There's no reason to say "DS got bad games" DS got Mario Kart DS and Professor Layton
There's no reason to say "PSP got great games" PSP doesn't have alot of games, however, lots of those are good


----------



## blackdragonbaham (Sep 21, 2009)

like you said, psp and ds are two completely different types of consoles, 
the ds is a portable pure gaming station, gaming is the primery function and all the other progs' are just goodies. 
although the ds do not have the graphic powers of a psp you can have fun with it, graphic's not all:. - but the console lacks of racers and beat em' ups:.
the psp is more a portable multimedia system, movie-, musik-, internetfunktions are supported by the handheld itself, and yes the thing is more powerfull than a ds or dsi system, but still graphic's not all^^,
i do not say that the handheld is bad, but it assigns other priorities.  Everyone must decide for himself which handheld he prefers':.
personally *i would choose a ds*, cause i already own  one :-D


----------



## syko5150 (Sep 21, 2009)

I own both a PSP and DS and id have to say i prefer DS over PSP simply because DS games are funner to play...graphics are meaningless in gaming other then something nice to look at.I would rather play a game with a stick figure that has fun game play then a game that looks nice and you get bored of after 30 minutes.


----------



## Smash Br0 (Sep 22, 2009)

Personally, I like the DS much more. Gameplay over graphics any day!


----------



## razorback78 (Sep 22, 2009)

Smash Br0 said:
			
		

> Personally, I like the DS much more. Gameplay over graphics any day!


indeed. for my point of view, gameplay is the most important aspect to be considered in rating a "gaming" console. graphics is secondary only. this is the reason why DS outsells PSP. DS games is much more fun than PSP. ya the graphics of PSP really is a standout compared to DS, but the DS games really made me play their games over and over. ya i could watch videos on PSP, but i also have my ipod with me. what i mean is a "gaming" console should be appreciated with the "gaming experience"using it...and i had experienced it on DS.


----------



## Popcorn Fairy (Oct 6, 2009)

All depends if you're gonna mod or not.
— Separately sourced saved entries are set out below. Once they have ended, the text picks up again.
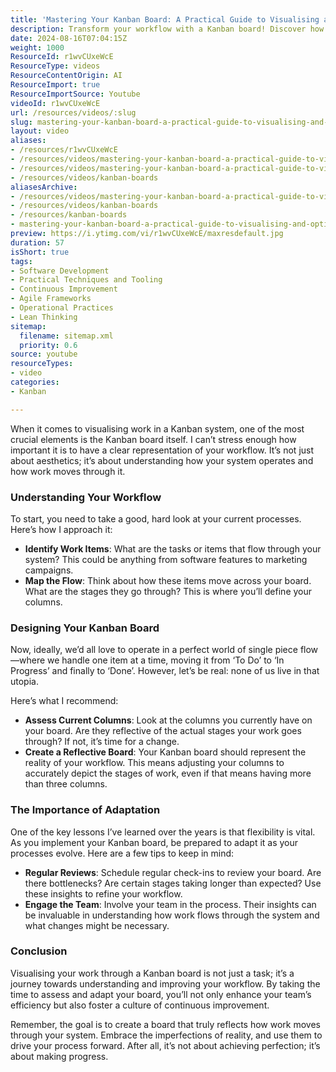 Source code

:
 ```yaml
---
title: 'Mastering Your Kanban Board: A Practical Guide to Visualising and Optimising Your Workflow'
description: Transform your workflow with a Kanban board! Discover how to visualise tasks, adapt processes, and boost team efficiency in our latest blog post.
date: 2024-08-16T07:04:15Z
weight: 1000
ResourceId: r1wvCUxeWcE
ResourceType: videos
ResourceContentOrigin: AI
ResourceImport: true
ResourceImportSource: Youtube
videoId: r1wvCUxeWcE
url: /resources/videos/:slug
slug: mastering-your-kanban-board-a-practical-guide-to-visualising-and-optimising-your-workflow-r1wvCUxeWcE
layout: video
aliases:
- /resources/r1wvCUxeWcE
- /resources/videos/mastering-your-kanban-board-a-practical-guide-to-visualising-and-optimising-your-workflow-r1wvCUxeWcE
- /resources/videos/mastering-your-kanban-board-a-practical-guide-to-visualising-and-optimising-your-workflow
- /resources/videos/kanban-boards
aliasesArchive:
- /resources/videos/mastering-your-kanban-board-a-practical-guide-to-visualising-and-optimising-your-workflow
- /resources/videos/kanban-boards
- /resources/kanban-boards
- mastering-your-kanban-board-a-practical-guide-to-visualising-and-optimising-your-workflow-r1wvCUxeWcE
preview: https://i.ytimg.com/vi/r1wvCUxeWcE/maxresdefault.jpg
duration: 57
isShort: true
tags:
- Software Development
- Practical Techniques and Tooling
- Continuous Improvement
- Agile Frameworks
- Operational Practices
- Lean Thinking
sitemap:
  filename: sitemap.xml
  priority: 0.6
source: youtube
resourceTypes:
- video
categories:
- Kanban

---
```

When it comes to visualising work in a Kanban system, one of the most crucial elements is the Kanban board itself. I can’t stress enough how important it is to have a clear representation of your workflow. It’s not just about aesthetics; it’s about understanding how your system operates and how work moves through it.

### Understanding Your Workflow

To start, you need to take a good, hard look at your current processes. Here’s how I approach it:

- **Identify Work Items**: What are the tasks or items that flow through your system? This could be anything from software features to marketing campaigns.
- **Map the Flow**: Think about how these items move across your board. What are the stages they go through? This is where you’ll define your columns.

### Designing Your Kanban Board

Now, ideally, we’d all love to operate in a perfect world of single piece flow—where we handle one item at a time, moving it from ‘To Do’ to ‘In Progress’ and finally to ‘Done’. However, let’s be real: none of us live in that utopia. 

Here’s what I recommend:

- **Assess Current Columns**: Look at the columns you currently have on your board. Are they reflective of the actual stages your work goes through? If not, it’s time for a change.
- **Create a Reflective Board**: Your Kanban board should represent the reality of your workflow. This means adjusting your columns to accurately depict the stages of work, even if that means having more than three columns.

### The Importance of Adaptation

One of the key lessons I’ve learned over the years is that flexibility is vital. As you implement your Kanban board, be prepared to adapt it as your processes evolve. Here are a few tips to keep in mind:

- **Regular Reviews**: Schedule regular check-ins to review your board. Are there bottlenecks? Are certain stages taking longer than expected? Use these insights to refine your workflow.
- **Engage the Team**: Involve your team in the process. Their insights can be invaluable in understanding how work flows through the system and what changes might be necessary.

### Conclusion

Visualising your work through a Kanban board is not just a task; it’s a journey towards understanding and improving your workflow. By taking the time to assess and adapt your board, you’ll not only enhance your team’s efficiency but also foster a culture of continuous improvement.

Remember, the goal is to create a board that truly reflects how work moves through your system. Embrace the imperfections of reality, and use them to drive your process forward. After all, it’s not about achieving perfection; it’s about making progress.

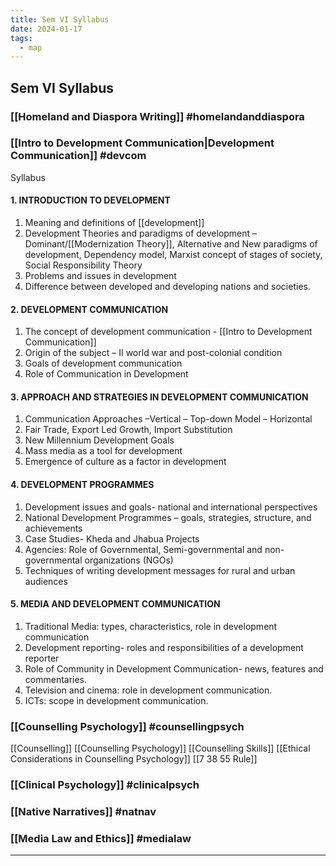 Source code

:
 ```yaml
---
title: Sem VI Syllabus
date: 2024-01-17
tags:
  - map
---
```

## Sem VI Syllabus
### [[Homeland and Diaspora Writing]]  #homelandanddiaspora 
### [[Intro to Development Communication|Development Communication]] #devcom 
Syllabus
#### 1. INTRODUCTION TO DEVELOPMENT
1. Meaning and definitions of [[development]]
2. Development Theories and paradigms of development –Dominant/[[Modernization Theory]], Alternative and New paradigms of development, Dependency model, Marxist concept of stages of society, Social Responsibility Theory
3. Problems and issues in development 
4. Difference between developed and developing nations and societies.

#### 2. DEVELOPMENT COMMUNICATION
1. The concept of development communication - [[Intro to Development Communication]]
2. Origin of the subject – II world war and post-colonial condition
3. Goals of development communication 
4. Role of Communication in Development

#### 3. APPROACH AND STRATEGIES IN DEVELOPMENT COMMUNICATION
1. Communication Approaches –Vertical – Top-down Model – Horizontal
2. Fair Trade, Export Led Growth, Import Substitution
3. New Millennium Development Goals
4. Mass media as a tool for development
5. Emergence of culture as a factor in development
#### 4. DEVELOPMENT PROGRAMMES
1. Development issues and goals- national and international perspectives 
2. National Development Programmes – goals, strategies, structure, and achievements 
3. Case Studies- Kheda and Jhabua Projects 
4. Agencies: Role of Governmental, Semi-governmental and non-governmental organizations (NGOs)
5. Techniques of writing development messages for rural and urban audiences
#### 5. MEDIA AND DEVELOPMENT COMMUNICATION
1. Traditional Media: types, characteristics, role in development
communication
2. Development reporting- roles and responsibilities of a development
reporter
3. Role of Community in Development Communication- news, features and
commentaries. 
4. Television and cinema: role in development communication. 
5. ICTs: scope in development communication.
### [[Counselling Psychology]] #counsellingpsych 
[[Counselling]]
[[Counselling Psychology]]
[[Counselling Skills]]
[[Ethical Considerations in Counselling Psychology]]
[[7 38 55 Rule]]
### [[Clinical Psychology]] #clinicalpsych
### [[Native Narratives]] #natnav 
### [[Media Law and Ethics]] #medialaw 



--- 


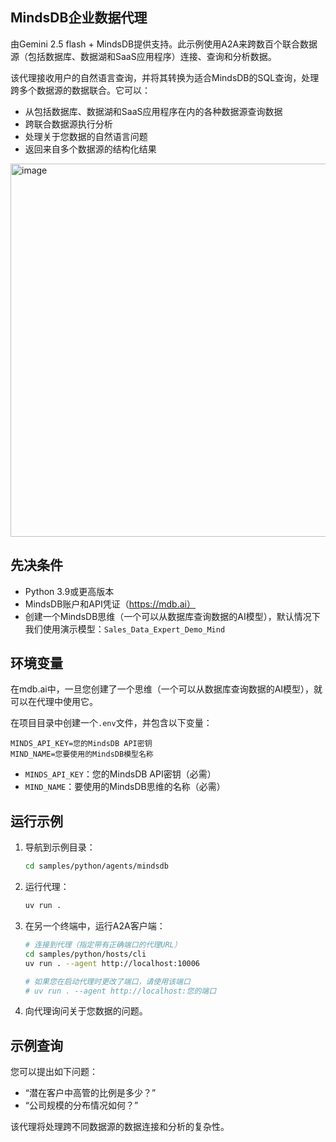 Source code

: ## MindsDB企业数据代理

由Gemini 2.5 flash + MindsDB提供支持。此示例使用A2A来跨数百个联合数据源（包括数据库、数据湖和SaaS应用程序）连接、查询和分析数据。

该代理接收用户的自然语言查询，并将其转换为适合MindsDB的SQL查询，处理跨多个数据源的数据联合。它可以：

- 从包括数据库、数据湖和SaaS应用程序在内的各种数据源查询数据
- 跨联合数据源执行分析
- 处理关于您数据的自然语言问题
- 返回来自多个数据源的结构化结果
<img width="597" alt="image" src="https://github.com/user-attachments/assets/3e070239-f2a1-4771-8840-6517bd0c6545" />

## 先决条件

- Python 3.9或更高版本
- MindsDB账户和API凭证（https://mdb.ai）
- 创建一个MindsDB思维（一个可以从数据库查询数据的AI模型），默认情况下我们使用演示模型：`Sales_Data_Expert_Demo_Mind`

## 环境变量

在mdb.ai中，一旦您创建了一个思维（一个可以从数据库查询数据的AI模型），就可以在代理中使用它。

在项目目录中创建一个`.env`文件，并包含以下变量：

```
MINDS_API_KEY=您的MindsDB API密钥
MIND_NAME=您要使用的MindsDB模型名称
```

- `MINDS_API_KEY`：您的MindsDB API密钥（必需）
- `MIND_NAME`：要使用的MindsDB思维的名称（必需）

## 运行示例

1. 导航到示例目录：
    ```bash
    cd samples/python/agents/mindsdb
    ```

2. 运行代理：
    ```bash
    uv run .
    ```

3. 在另一个终端中，运行A2A客户端：
    ```bash
    # 连接到代理（指定带有正确端口的代理URL）
    cd samples/python/hosts/cli
    uv run . --agent http://localhost:10006

    # 如果您在启动代理时更改了端口，请使用该端口
    # uv run . --agent http://localhost:您的端口
    ```
4. 向代理询问关于您数据的问题。

## 示例查询

您可以提出如下问题：

- “潜在客户中高管的比例是多少？”
- “公司规模的分布情况如何？”

该代理将处理跨不同数据源的数据连接和分析的复杂性。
DS > PSP if it's not modded, but PSP >>>>>> DS if it is.


----------



## Veho (Oct 6, 2009)

Popcorn Fairy said:
			
		

> All depends if you're gonna mod or not. DS > PSP if it's not modded, but PSP >>>>>> DS if it is.


Elaborate.


----------



## Bluelaserman (Oct 6, 2009)

If I were to choose, I would pick the DS, only for the purpose of playing multiplayer games with ease, though, if the ds didn't have this option/ I didn't have a sibling to play with, I would pick the PSP

DS in my mind = Dual System

PSP in my mind = Personal Self Player


----------



## Finishoff (Oct 6, 2009)

I prefer to use my PSP mainly for running homebrew and the DS just for the games.
Both of the console have solid pros and cons it all about preferences.


----------



## Popcorn Fairy (Oct 6, 2009)

Veho said:
			
		

> Popcorn Fairy said:
> 
> 
> 
> ...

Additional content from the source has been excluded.